The Federal Energy Regulatory Commission is taking stock of a busy year in enforcement, releasing its nineteenth Annual Report on Enforcement with a clearer picture of how the agency spent FY2025 policing the country’s natural gas and electricity markets.

The report, produced by FERC’s Office of Enforcement and Regulatory Accounting, shows an agency leaning heavily on data analytics, traditional auditing work, and a steady flow of investigations to keep market behavior in check. It also highlights how the agency responded to threats ranging from manipulation schemes to infrastructure risks, issues that have increasingly defined FERC’s enforcement playbook.

This year’s priorities were familiar but sharply drawn: fraud and market manipulation, serious violations of the Reliability Standards, anticompetitive conduct, threats to the nation’s energy infrastructure, and anything that chips away at market transparency. While the agency publicly details its audits, settlements, and litigation, the report also gives companies a rare look at the kinds of non-public matters FERC closes quietly, including investigations, self-reports, and market monitor referrals that didn’t warrant further action. The entities involved remain unnamed, but the examples are meant to serve as a compliance guidepost.

Within the Division of Audits and Accounting, staff flagged a series of recurring problem areas through nearly a dozen compliance alerts. The division completed 10 audits across public utilities, natural gas companies, and oil pipelines, documenting 63 findings of noncompliance and issuing 260 recommendations. Those reviews also resulted in roughly $80 million in refunds and recoveries. Beyond audits, DAA weighed in on 447 proceedings ranging from accounting method approvals to rate and certificate cases, while continuing to oversee the enormous volume of Electric Quarterly Reports and financial filings submitted each year.

On the market surveillance side, the Division of Analytics and Surveillance continued operating as FERC’s early-warning system. Staff reviewed about 1,780 natural gas market screens, digging deeper into two dozen trading patterns and ultimately referring one matter for investigation, and conducted 1,920 electric market reviews that led to 36 follow-up analyses and 10 referrals. The division also worked closely with investigators on roughly 70 ongoing manipulation and tariff-related cases, supplying data-driven assessments and calculating potential market harm and unjust profits.

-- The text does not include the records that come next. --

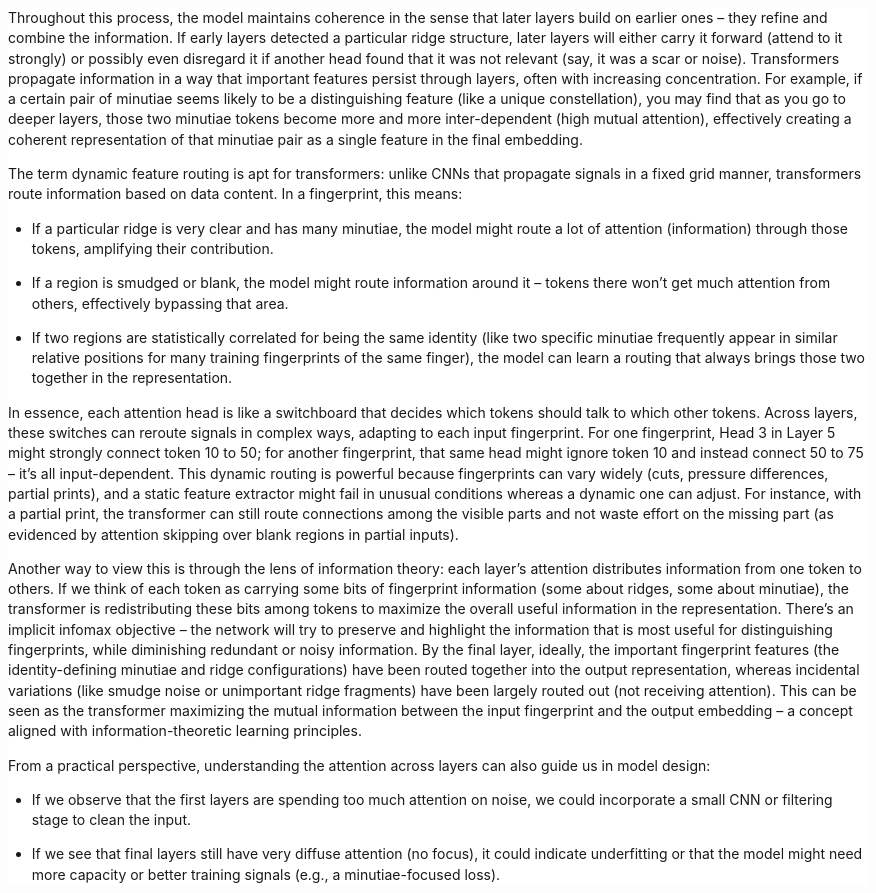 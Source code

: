 Throughout this process, the model maintains coherence in the sense that later layers build on earlier ones – they refine and combine the information. If early layers detected a particular ridge structure, later layers will either carry it forward (attend to it strongly) or possibly even disregard it if another head found that it was not relevant (say, it was a scar or noise). Transformers propagate information in a way that important features persist through layers, often with increasing concentration. For example, if a certain pair of minutiae seems likely to be a distinguishing feature (like a unique constellation), you may find that as you go to deeper layers, those two minutiae tokens become more and more inter-dependent (high mutual attention), effectively creating a coherent representation of that minutiae pair as a single feature in the final embedding.

The term dynamic feature routing is apt for transformers: unlike CNNs that propagate signals in a fixed grid manner, transformers route information based on data content. In a fingerprint, this means:

* If a particular ridge is very clear and has many minutiae, the model might route a lot of attention (information) through those tokens, amplifying their contribution.

* If a region is smudged or blank, the model might route information around it – tokens there won’t get much attention from others, effectively bypassing that area.

* If two regions are statistically correlated for being the same identity (like two specific minutiae frequently appear in similar relative positions for many training fingerprints of the same finger), the model can learn a routing that always brings those two together in the representation.

In essence, each attention head is like a switchboard that decides which tokens should talk to which other tokens. Across layers, these switches can reroute signals in complex ways, adapting to each input fingerprint. For one fingerprint, Head 3 in Layer 5 might strongly connect token 10 to 50; for another fingerprint, that same head might ignore token 10 and instead connect 50 to 75 – it’s all input-dependent. This dynamic routing is powerful because fingerprints can vary widely (cuts, pressure differences, partial prints), and a static feature extractor might fail in unusual conditions whereas a dynamic one can adjust. For instance, with a partial print, the transformer can still route connections among the visible parts and not waste effort on the missing part (as evidenced by attention skipping over blank regions in partial inputs).

Another way to view this is through the lens of information theory: each layer’s attention distributes information from one token to others. If we think of each token as carrying some bits of fingerprint information (some about ridges, some about minutiae), the transformer is redistributing these bits among tokens to maximize the overall useful information in the representation. There’s an implicit infomax objective – the network will try to preserve and highlight the information that is most useful for distinguishing fingerprints, while diminishing redundant or noisy information. By the final layer, ideally, the important fingerprint features (the identity-defining minutiae and ridge configurations) have been routed together into the output representation, whereas incidental variations (like smudge noise or unimportant ridge fragments) have been largely routed out (not receiving attention). This can be seen as the transformer maximizing the mutual information between the input fingerprint and the output embedding – a concept aligned with information-theoretic learning principles.

From a practical perspective, understanding the attention across layers can also guide us in model design:

* If we observe that the first layers are spending too much attention on noise, we could incorporate a small CNN or filtering stage to clean the input.

* If we see that final layers still have very diffuse attention (no focus), it could indicate underfitting or that the model might need more capacity or better training signals (e.g., a minutiae-focused loss).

The investigative side of Enforcement saw a similarly active year. The Division of Investigations opened 24 new cases, closed 17 others with no further action, resolved 163 self-reports from companies, and fielded 307 calls through the agency’s enforcement hotline. Staff also kept two federal court cases moving on the Commission’s behalf.

Settlement activity was steady, with FERC approving 11 agreements totaling about $36.57 million, made up of $22.84 million in civil penalties and $13.73 million in disgorgement. The agency also signed off on a $5 million restitution settlement in an administrative proceeding and issued a $30,000 penalty order tied to a hydroelectric project.